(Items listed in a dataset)
^^^^

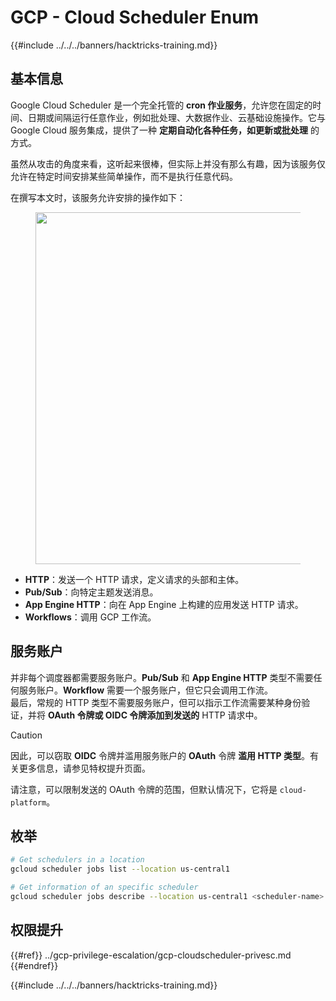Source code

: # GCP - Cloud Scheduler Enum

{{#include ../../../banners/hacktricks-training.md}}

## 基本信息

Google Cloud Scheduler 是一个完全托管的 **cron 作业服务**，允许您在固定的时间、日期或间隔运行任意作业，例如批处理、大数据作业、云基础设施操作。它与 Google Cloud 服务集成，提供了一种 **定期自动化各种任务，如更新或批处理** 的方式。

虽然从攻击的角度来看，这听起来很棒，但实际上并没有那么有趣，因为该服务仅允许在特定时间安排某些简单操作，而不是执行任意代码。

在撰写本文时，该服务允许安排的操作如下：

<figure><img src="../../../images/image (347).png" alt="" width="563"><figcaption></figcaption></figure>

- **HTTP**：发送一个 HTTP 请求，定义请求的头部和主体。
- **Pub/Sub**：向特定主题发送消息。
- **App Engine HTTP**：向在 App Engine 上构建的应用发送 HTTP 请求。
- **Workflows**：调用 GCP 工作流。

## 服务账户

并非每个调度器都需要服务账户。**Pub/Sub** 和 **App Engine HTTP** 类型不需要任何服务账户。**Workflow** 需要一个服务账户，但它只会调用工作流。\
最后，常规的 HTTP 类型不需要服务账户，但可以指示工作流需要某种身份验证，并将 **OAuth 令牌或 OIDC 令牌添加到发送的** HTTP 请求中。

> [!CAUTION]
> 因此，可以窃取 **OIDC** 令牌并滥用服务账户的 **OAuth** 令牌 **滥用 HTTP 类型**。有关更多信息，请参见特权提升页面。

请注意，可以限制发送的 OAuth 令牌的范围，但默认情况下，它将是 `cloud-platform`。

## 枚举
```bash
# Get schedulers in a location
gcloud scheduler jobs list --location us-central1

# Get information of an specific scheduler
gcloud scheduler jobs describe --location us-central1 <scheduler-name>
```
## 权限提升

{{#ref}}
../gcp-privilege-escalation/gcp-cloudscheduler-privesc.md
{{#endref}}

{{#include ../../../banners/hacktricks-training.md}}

^^^^

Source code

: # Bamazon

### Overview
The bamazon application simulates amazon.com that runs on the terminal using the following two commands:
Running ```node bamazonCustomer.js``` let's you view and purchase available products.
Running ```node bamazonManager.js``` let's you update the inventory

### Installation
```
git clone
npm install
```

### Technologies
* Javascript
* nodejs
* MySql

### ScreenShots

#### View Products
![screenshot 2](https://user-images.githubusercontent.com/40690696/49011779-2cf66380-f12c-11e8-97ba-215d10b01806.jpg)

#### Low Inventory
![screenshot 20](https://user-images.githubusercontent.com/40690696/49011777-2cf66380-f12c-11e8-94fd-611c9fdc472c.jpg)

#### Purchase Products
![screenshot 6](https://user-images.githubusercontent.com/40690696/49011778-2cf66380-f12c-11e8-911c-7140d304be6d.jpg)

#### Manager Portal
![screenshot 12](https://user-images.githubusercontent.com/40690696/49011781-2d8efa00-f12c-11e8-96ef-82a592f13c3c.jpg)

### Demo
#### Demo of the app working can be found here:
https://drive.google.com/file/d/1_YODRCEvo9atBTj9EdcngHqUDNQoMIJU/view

^^^^

_TASK PROMPT_. Find every line of the data above that holds the word "OIDC", then state how many there are and nothing else.

_EXERCISE OUTPUT_. 2